Incidentally, as you may have surmised, the file format used for copying
out the file system contents is the standard Unix "tar" format. You
can use the Unix tar
program to examine them. The tar file
for test t is named t.tar
.
Before you begin this portion of the project, test your knowledge of the code by answering the Code Reading Questions. Being able to answer those questions before you begin coding will significantly help you.
To make your job easier, we suggest implementing the parts of this project in the following order:
You can implement extensible files and subdirectories in parallel if you temporarily make the number of entries in new directories fixed.
You should think about synchronization throughout.
In addition to submitting your source code, your group is
responsible for
answering the questions in the
project 4 design document template and submitting the completed file through
Canvas to the Project 4 Design and Documentation
assignment.
The purpose of the design document is to explain and defend your design to us. Its grade will reflect both your answers to the questions and the correctness and completeness of the implementation of your design. It is possible to receive partial credit for speculating on the design of portions you do not implement, but your grade will be reduced due to the lack of implementation.
We recommend that you read the design document template before you start working on the project. See section D. Project Documentation, for a sample design document that goes along with a fictitious project.
The basic file system allocates files as a single extent, making it vulnerable to external fragmentation, that is, it is possible that an n-block file cannot be allocated even though n blocks are free. Eliminate this problem by modifying the on-disk inode structure. In practice, this probably means using an index structure with direct, indirect, and doubly indirect blocks. You are welcome to choose a different scheme as long as you explain the rationale for it in your design documentation, and as long as it does not suffer from external fragmentation (as does the extent-based file system we provide).

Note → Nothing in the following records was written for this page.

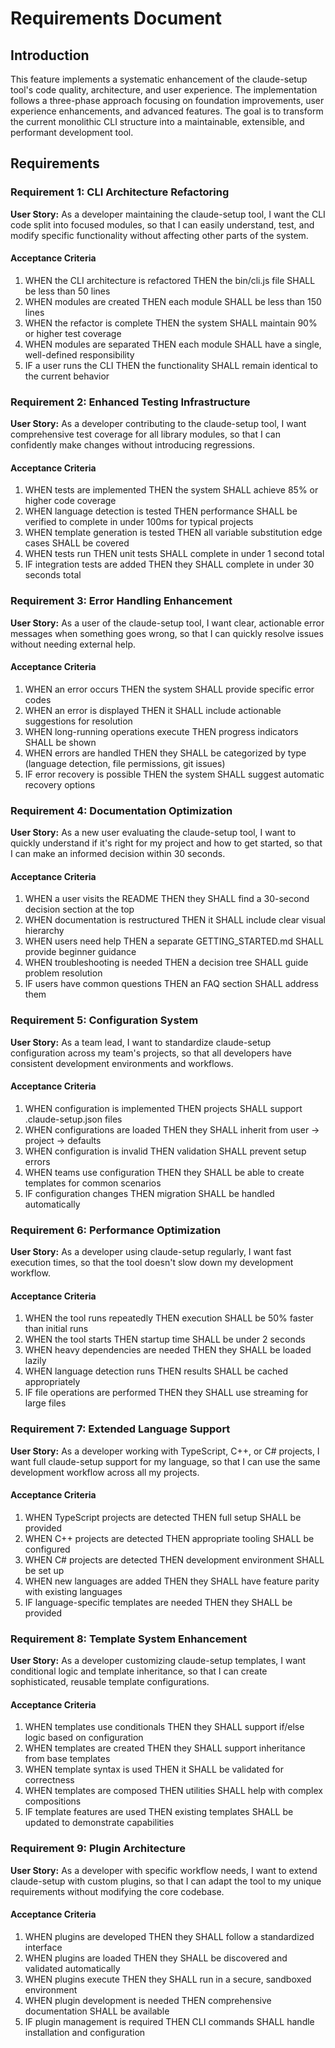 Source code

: # Requirements Document

## Introduction

This feature implements a systematic enhancement of the claude-setup tool's code quality, architecture, and user experience. The implementation follows a three-phase approach focusing on foundation improvements, user experience enhancements, and advanced features. The goal is to transform the current monolithic CLI structure into a maintainable, extensible, and performant development tool.

## Requirements

### Requirement 1: CLI Architecture Refactoring

**User Story:** As a developer maintaining the claude-setup tool, I want the CLI code split into focused modules, so that I can easily understand, test, and modify specific functionality without affecting other parts of the system.

#### Acceptance Criteria

1. WHEN the CLI architecture is refactored THEN the bin/cli.js file SHALL be less than 50 lines
2. WHEN modules are created THEN each module SHALL be less than 150 lines
3. WHEN the refactor is complete THEN the system SHALL maintain 90% or higher test coverage
4. WHEN modules are separated THEN each module SHALL have a single, well-defined responsibility
5. IF a user runs the CLI THEN the functionality SHALL remain identical to the current behavior

### Requirement 2: Enhanced Testing Infrastructure

**User Story:** As a developer contributing to the claude-setup tool, I want comprehensive test coverage for all library modules, so that I can confidently make changes without introducing regressions.

#### Acceptance Criteria

1. WHEN tests are implemented THEN the system SHALL achieve 85% or higher code coverage
2. WHEN language detection is tested THEN performance SHALL be verified to complete in under 100ms for typical projects
3. WHEN template generation is tested THEN all variable substitution edge cases SHALL be covered
4. WHEN tests run THEN unit tests SHALL complete in under 1 second total
5. IF integration tests are added THEN they SHALL complete in under 30 seconds total

### Requirement 3: Error Handling Enhancement

**User Story:** As a user of the claude-setup tool, I want clear, actionable error messages when something goes wrong, so that I can quickly resolve issues without needing external help.

#### Acceptance Criteria

1. WHEN an error occurs THEN the system SHALL provide specific error codes
2. WHEN an error is displayed THEN it SHALL include actionable suggestions for resolution
3. WHEN long-running operations execute THEN progress indicators SHALL be shown
4. WHEN errors are handled THEN they SHALL be categorized by type (language detection, file permissions, git issues)
5. IF error recovery is possible THEN the system SHALL suggest automatic recovery options

### Requirement 4: Documentation Optimization

**User Story:** As a new user evaluating the claude-setup tool, I want to quickly understand if it's right for my project and how to get started, so that I can make an informed decision within 30 seconds.

#### Acceptance Criteria

1. WHEN a user visits the README THEN they SHALL find a 30-second decision section at the top
2. WHEN documentation is restructured THEN it SHALL include clear visual hierarchy
3. WHEN users need help THEN a separate GETTING_STARTED.md SHALL provide beginner guidance
4. WHEN troubleshooting is needed THEN a decision tree SHALL guide problem resolution
5. IF users have common questions THEN an FAQ section SHALL address them

### Requirement 5: Configuration System

**User Story:** As a team lead, I want to standardize claude-setup configuration across my team's projects, so that all developers have consistent development environments and workflows.

#### Acceptance Criteria

1. WHEN configuration is implemented THEN projects SHALL support .claude-setup.json files
2. WHEN configurations are loaded THEN they SHALL inherit from user → project → defaults
3. WHEN configuration is invalid THEN validation SHALL prevent setup errors
4. WHEN teams use configuration THEN they SHALL be able to create templates for common scenarios
5. IF configuration changes THEN migration SHALL be handled automatically

### Requirement 6: Performance Optimization

**User Story:** As a developer using claude-setup regularly, I want fast execution times, so that the tool doesn't slow down my development workflow.

#### Acceptance Criteria

1. WHEN the tool runs repeatedly THEN execution SHALL be 50% faster than initial runs
2. WHEN the tool starts THEN startup time SHALL be under 2 seconds
3. WHEN heavy dependencies are needed THEN they SHALL be loaded lazily
4. WHEN language detection runs THEN results SHALL be cached appropriately
5. IF file operations are performed THEN they SHALL use streaming for large files

### Requirement 7: Extended Language Support

**User Story:** As a developer working with TypeScript, C++, or C# projects, I want full claude-setup support for my language, so that I can use the same development workflow across all my projects.

#### Acceptance Criteria

1. WHEN TypeScript projects are detected THEN full setup SHALL be provided
2. WHEN C++ projects are detected THEN appropriate tooling SHALL be configured
3. WHEN C# projects are detected THEN development environment SHALL be set up
4. WHEN new languages are added THEN they SHALL have feature parity with existing languages
5. IF language-specific templates are needed THEN they SHALL be provided

### Requirement 8: Template System Enhancement

**User Story:** As a developer customizing claude-setup templates, I want conditional logic and template inheritance, so that I can create sophisticated, reusable template configurations.

#### Acceptance Criteria

1. WHEN templates use conditionals THEN they SHALL support if/else logic based on configuration
2. WHEN templates are created THEN they SHALL support inheritance from base templates
3. WHEN template syntax is used THEN it SHALL be validated for correctness
4. WHEN templates are composed THEN utilities SHALL help with complex compositions
5. IF template features are used THEN existing templates SHALL be updated to demonstrate capabilities

### Requirement 9: Plugin Architecture

**User Story:** As a developer with specific workflow needs, I want to extend claude-setup with custom plugins, so that I can adapt the tool to my unique requirements without modifying the core codebase.

#### Acceptance Criteria

1. WHEN plugins are developed THEN they SHALL follow a standardized interface
2. WHEN plugins are loaded THEN they SHALL be discovered and validated automatically
3. WHEN plugins execute THEN they SHALL run in a secure, sandboxed environment
4. WHEN plugin development is needed THEN comprehensive documentation SHALL be available
5. IF plugin management is required THEN CLI commands SHALL handle installation and configuration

You can assume that the file system partition will not be larger than 8 MB. You must support files as large as the partition (minus metadata). Each inode is stored in one disk sector, limiting the number of block pointers that it can contain.
An extent-based file can only grow if it is followed by empty space, but indexed inodes make file growth possible whenever free space is available. Implement file growth. In the basic file system, the file size is specified when the file is created. In most modern file systems, a file is initially created with size 0 and is then expanded every time a write is made off the end of the file. Your file system must allow this, but still allow files to be created with an initial size.
There should be no predetermined limit on the size of a file, except that a file cannot exceed the size of the file system (minus metadata). This also applies to the root directory file, which should now be allowed to expand beyond its initial limit of 16 files.
User programs are allowed to seek beyond the current end-of-file (EOF). The seek itself does not extend the file. Writing at a position past EOF extends the file to the position being written, and any gap between the previous EOF and the start of the write must be filled with zeros. A read starting from a position past EOF returns no bytes.
Writing far beyond EOF can cause many blocks to be entirely zero. Some file systems allocate and write real data blocks for these implicitly zeroed blocks. Other file systems do not allocate these blocks at all until they are explicitly written. The latter file systems are said to support "sparse files." You may adopt either allocation strategy in your file system.
Implement a hierarchical name space. In the basic file system, all files live in a single directory. Modify this to allow directory entries to point to files or to other directories.
Make sure that directories can expand beyond their original size just as any other file can.
The basic file system has a 14-character limit on file names. You may retain this limit for individual file name components, or may extend it, at your option. You must allow full path names to be much longer than 14 characters.
Maintain a separate current directory for each process. At
startup, set the root as the initial process's current directory.
When one process starts another with the exec
system call, the
child process inherits its parent's current directory. After that, the
two processes' current directories are independent, so that either
changing its own current directory has no effect on the other.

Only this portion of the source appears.